Sticking with the t-test, suppose we have 2 treatments for our crops that are supposed to control pests.  Unfortunately, we don’t have a good way to quantify the degree of damage, but we can look at the crops and easily put them in order of least to most damaged.  Here’s a peek at our data:

m = 7 crops treated with A
n = 9 crops treated with B

Order  Treatment        Order  Treatment
1             B                           9             A
2             B                        10             B
3             B                        11             B
4             B                        12             A
5             A                        13             A
6             B                        14             A
7             B                        15             A
8             B                        16             A

For this example we’ll use the Wilcoxon Rank-Sum Test which follows these steps:

  1. Combine all the observations and rank them from smallest to largest.  (We’ve got that in our table, above.)
  2. Find the sum of the ranks for one of the treatments to give the W statistic.
    Using treatment A, we get W = 5 + 9 + 12 + 13 + 14 + 15 + 16 = 84.
    We could alternatively use treatment B to get W = 52 – it doesn’t matter which we choose.
  3. Since the sample size is small, we can get an exact p-value by:
    finding all possible permutations of the data in which m ranks are assigned to treatment A and ranks are assigned to treatment B; compute W for treatment A; and then determine what fraction of the total number of permutations are above/below our original W value for treatment A.  If we have a large sample size for which calculating all possible permutations is not feasible, we can just sample a large number (>1000 is usually enough) and determine what fraction exceeded our original W.
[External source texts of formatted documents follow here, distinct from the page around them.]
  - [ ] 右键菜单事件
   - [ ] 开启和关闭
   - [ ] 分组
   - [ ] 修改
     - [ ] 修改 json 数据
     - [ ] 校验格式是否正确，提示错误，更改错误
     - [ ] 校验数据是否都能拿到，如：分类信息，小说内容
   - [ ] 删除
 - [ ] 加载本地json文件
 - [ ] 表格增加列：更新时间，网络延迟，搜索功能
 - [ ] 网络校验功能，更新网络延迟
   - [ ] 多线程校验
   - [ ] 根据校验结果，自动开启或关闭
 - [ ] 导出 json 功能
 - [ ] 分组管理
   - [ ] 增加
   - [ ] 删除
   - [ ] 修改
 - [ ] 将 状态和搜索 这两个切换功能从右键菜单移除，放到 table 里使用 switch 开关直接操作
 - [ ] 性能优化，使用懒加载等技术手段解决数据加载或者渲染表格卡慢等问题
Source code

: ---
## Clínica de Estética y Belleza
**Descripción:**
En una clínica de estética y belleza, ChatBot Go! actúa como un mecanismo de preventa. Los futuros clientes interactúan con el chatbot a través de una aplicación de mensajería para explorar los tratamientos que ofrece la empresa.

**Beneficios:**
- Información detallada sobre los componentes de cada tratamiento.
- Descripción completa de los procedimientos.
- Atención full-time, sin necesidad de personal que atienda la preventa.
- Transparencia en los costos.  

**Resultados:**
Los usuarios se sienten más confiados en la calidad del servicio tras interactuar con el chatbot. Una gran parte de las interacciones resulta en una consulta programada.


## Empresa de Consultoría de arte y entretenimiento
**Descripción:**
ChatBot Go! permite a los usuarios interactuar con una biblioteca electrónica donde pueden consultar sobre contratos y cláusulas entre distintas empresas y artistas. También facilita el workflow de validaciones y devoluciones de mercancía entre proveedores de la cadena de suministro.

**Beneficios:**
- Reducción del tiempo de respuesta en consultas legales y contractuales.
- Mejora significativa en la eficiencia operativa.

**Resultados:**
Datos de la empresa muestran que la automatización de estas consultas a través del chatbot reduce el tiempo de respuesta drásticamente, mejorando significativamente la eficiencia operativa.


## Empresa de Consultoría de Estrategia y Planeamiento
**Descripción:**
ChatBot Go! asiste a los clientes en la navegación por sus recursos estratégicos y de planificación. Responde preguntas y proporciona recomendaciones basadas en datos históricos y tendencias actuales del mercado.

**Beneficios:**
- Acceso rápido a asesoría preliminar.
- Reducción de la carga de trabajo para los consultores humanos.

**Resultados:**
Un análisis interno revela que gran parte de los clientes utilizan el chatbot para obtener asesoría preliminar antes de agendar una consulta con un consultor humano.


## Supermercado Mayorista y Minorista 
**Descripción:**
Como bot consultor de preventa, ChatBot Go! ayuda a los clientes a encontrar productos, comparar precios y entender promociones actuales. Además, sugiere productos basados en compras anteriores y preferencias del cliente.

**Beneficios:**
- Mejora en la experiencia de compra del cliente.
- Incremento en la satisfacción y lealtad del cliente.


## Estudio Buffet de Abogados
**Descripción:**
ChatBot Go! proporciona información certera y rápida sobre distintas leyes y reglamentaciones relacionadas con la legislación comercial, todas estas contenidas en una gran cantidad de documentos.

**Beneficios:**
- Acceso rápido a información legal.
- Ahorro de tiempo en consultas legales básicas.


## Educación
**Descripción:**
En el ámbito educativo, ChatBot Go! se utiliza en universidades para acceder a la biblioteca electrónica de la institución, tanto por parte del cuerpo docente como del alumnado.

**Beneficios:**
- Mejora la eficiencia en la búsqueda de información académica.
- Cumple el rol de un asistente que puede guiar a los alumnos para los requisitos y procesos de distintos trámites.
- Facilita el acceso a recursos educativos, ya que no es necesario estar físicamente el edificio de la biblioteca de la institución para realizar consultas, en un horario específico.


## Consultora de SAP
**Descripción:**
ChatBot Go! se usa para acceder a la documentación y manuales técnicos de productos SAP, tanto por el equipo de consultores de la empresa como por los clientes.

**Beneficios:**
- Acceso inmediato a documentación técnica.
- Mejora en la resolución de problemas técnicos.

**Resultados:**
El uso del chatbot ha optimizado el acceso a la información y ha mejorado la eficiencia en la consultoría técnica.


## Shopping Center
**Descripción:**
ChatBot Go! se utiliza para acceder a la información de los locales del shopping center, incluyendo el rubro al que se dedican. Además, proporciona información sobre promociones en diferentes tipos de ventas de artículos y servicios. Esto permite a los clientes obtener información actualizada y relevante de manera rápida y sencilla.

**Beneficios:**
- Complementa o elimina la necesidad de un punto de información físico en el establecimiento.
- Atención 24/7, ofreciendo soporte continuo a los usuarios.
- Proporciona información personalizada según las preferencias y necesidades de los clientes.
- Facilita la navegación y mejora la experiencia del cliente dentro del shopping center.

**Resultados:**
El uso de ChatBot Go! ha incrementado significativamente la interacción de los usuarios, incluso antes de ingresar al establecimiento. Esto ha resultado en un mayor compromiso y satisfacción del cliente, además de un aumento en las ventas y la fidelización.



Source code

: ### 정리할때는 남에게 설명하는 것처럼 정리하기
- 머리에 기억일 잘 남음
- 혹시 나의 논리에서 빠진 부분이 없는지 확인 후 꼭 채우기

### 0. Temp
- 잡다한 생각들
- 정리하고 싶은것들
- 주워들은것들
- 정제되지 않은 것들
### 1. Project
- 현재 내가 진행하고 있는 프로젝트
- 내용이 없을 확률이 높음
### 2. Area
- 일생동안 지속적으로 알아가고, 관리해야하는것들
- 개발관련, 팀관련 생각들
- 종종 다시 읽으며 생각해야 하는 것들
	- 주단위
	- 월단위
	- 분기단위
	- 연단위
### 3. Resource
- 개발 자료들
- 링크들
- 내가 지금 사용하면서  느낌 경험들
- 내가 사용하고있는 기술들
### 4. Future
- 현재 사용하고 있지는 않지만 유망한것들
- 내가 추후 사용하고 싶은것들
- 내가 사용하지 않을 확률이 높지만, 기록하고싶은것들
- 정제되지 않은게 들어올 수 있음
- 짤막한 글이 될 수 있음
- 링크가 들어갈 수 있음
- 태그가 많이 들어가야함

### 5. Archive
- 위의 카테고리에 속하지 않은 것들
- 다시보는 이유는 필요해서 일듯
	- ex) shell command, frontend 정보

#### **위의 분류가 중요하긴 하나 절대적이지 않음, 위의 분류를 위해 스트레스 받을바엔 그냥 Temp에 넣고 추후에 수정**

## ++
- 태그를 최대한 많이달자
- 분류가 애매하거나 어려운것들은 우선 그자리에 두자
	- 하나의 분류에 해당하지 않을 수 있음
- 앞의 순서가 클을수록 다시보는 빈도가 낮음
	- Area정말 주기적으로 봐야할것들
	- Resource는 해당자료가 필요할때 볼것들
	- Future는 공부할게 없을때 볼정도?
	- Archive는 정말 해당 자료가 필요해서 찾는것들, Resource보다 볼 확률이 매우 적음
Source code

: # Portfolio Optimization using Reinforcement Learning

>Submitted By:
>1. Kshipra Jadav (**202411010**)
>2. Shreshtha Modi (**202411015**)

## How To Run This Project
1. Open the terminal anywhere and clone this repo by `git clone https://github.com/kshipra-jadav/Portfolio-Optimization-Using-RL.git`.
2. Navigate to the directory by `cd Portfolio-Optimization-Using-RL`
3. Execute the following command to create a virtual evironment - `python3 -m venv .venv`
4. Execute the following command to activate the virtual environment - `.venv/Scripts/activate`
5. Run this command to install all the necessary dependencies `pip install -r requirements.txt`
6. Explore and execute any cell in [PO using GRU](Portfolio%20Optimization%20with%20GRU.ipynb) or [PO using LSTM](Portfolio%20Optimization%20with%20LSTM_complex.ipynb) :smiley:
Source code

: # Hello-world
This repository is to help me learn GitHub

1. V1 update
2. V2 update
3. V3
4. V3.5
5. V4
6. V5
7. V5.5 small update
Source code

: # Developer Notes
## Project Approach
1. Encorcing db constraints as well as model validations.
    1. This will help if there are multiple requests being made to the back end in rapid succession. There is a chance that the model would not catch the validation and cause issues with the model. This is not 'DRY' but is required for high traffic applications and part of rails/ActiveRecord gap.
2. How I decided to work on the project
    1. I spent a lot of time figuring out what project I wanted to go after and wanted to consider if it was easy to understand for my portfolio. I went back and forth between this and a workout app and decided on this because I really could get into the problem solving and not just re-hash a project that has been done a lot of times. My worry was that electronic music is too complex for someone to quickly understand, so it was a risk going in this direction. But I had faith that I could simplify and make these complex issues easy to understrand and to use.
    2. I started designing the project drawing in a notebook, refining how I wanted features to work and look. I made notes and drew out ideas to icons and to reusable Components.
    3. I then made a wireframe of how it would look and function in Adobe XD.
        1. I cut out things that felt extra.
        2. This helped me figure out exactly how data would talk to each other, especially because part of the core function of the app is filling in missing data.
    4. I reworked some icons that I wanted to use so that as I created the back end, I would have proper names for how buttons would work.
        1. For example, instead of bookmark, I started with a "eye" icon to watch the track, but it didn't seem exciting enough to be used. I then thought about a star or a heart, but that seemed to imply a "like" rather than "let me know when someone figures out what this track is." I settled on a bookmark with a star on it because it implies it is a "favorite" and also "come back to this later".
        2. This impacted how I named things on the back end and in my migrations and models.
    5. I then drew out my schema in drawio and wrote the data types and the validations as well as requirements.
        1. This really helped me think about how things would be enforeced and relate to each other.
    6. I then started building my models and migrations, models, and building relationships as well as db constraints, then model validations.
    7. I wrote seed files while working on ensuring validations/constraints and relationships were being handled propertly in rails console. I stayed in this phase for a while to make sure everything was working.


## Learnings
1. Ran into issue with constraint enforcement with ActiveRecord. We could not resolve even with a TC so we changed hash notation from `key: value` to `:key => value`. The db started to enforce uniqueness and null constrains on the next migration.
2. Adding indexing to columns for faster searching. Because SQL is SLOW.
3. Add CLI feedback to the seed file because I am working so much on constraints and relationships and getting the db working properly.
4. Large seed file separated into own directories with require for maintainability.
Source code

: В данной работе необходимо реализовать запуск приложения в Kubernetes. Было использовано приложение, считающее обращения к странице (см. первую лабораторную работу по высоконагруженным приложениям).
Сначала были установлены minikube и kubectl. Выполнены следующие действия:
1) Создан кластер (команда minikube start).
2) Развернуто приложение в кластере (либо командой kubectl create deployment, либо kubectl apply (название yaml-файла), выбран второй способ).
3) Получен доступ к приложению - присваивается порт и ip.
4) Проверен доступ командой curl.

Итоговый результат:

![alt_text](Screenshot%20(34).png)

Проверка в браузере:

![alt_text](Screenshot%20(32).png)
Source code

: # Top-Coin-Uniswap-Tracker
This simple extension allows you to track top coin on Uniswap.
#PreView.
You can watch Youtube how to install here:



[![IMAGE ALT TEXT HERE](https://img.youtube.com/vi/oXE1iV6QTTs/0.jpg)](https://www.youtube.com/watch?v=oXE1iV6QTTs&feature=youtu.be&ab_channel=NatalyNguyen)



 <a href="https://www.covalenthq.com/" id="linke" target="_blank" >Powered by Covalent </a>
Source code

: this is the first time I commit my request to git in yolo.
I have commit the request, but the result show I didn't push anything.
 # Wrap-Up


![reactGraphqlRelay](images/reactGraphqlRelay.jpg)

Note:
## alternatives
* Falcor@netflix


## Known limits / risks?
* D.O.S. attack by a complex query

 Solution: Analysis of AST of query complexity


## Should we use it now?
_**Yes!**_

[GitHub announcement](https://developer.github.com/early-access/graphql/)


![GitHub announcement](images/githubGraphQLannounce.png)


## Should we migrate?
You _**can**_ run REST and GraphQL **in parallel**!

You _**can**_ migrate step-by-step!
R provides wilcox.test for just this purpose:

> wilcox.test(x=c(5,9,12,13,14,15,16),
+ y=c(1,2,3,4,6,7,8,10,11),
+ exact = TRUE)

Wilcoxon rank sum test

data:  c(5, 9, 12, 13, 14, 15, 16) and c(1, 2, 3, 4, 6, 7, 8, 10, 11)
W = 56, p-value = 0.007867
alternative hypothesis: true location shift is not equal to 0

(Note that the exact=TRUE parameter tells R to do the full permutation test.)

“And that’s it!  You are done!”  (That’s what my instructor would regularly say after describing a new topic.  He was the most enthusiastic instructor I’ve ever had.)

And there is so much more!

The Kruskal-Wallis test is a nonparametric alternative to one-way ANOVA.

The Jonkheere-Terpstra test is similar to Kruskal-Wallis but for ordered alternatives.  For example, increasing doses of pain relievers would be expected to have a trend in their effect.

The Wilcoxon Signed-Rank test is a paired comparison test, like a paired t-test.

The Friedman test is useful for a randomized complete block design where we might typically use a repeated measures ANOVA.

And the list goes on and on.  A couple of good references are Introduction to Modern Nonparametric Statistics by James Higgins and Nonparametric Statistical Methods by Myles Hollander, Douglas Wolfe, and Eric Chicken.

Of course, there’s no free lunch.  With conversion of continuous values to ranks, there is some information loss.  As a result, for data that actually is normally distributed, nonparametric tests tend to have lower power than the parametric alternative.  In other words, you may need more samples to detect an effect with nonparametric methods.  None the less,  these methods fill in the gap when strong assumptions of normality cannot be satisfied.